#### WHAT IS EXPECTED
Without the pictures, write out every entry that follows exactly.

#### EXERCISE DATA
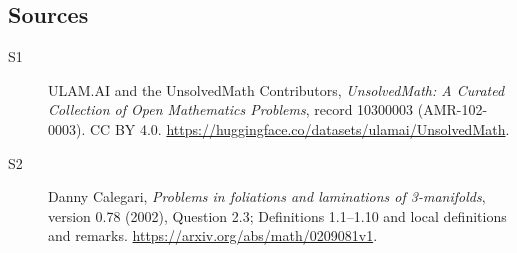 \documentclass[11pt]{article}
\begin{document}
\subsection{Sources}
\begin{description}
\item[\hypertarget{source:10300003:1}{S1}] ULAM.AI and the UnsolvedMath Contributors, \emph{UnsolvedMath: A Curated Collection of Open Mathematics Problems}, record 10300003 (AMR-102-0003). CC BY 4.0. \url{https://huggingface.co/datasets/ulamai/UnsolvedMath}.
\item[\hypertarget{source:10300003:2}{S2}] Danny Calegari, \emph{Problems in foliations and laminations of 3-manifolds}, version 0.78 (2002), Question 2.3; Definitions 1.1--1.10 and local definitions and remarks. \url{https://arxiv.org/abs/math/0209081v1}.
\end{description}
\label{end:10300003}
\end{document}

#### COMPLETED EXERCISE
 \documentclass[11pt]{article}
\begin{document}
\subsection{Sources}
\begin{description}
\item[\hypertarget{source:10300003:1}{S1}] ULAM.AI and the UnsolvedMath Contributors, \emph{UnsolvedMath: A Curated Collection of Open Mathematics Problems}, record 10300003 (AMR-102-0003). CC BY 4.0. \url{https://huggingface.co/datasets/ulamai/UnsolvedMath}.
\item[\hypertarget{source:10300003:2}{S2}] Danny Calegari, \emph{Problems in foliations and laminations of 3-manifolds}, version 0.78 (2002), Question 2.3; Definitions 1.1--1.10 and local definitions and remarks. \url{https://arxiv.org/abs/math/0209081v1}.
\end{description}
\label{end:10300003}
\end{document}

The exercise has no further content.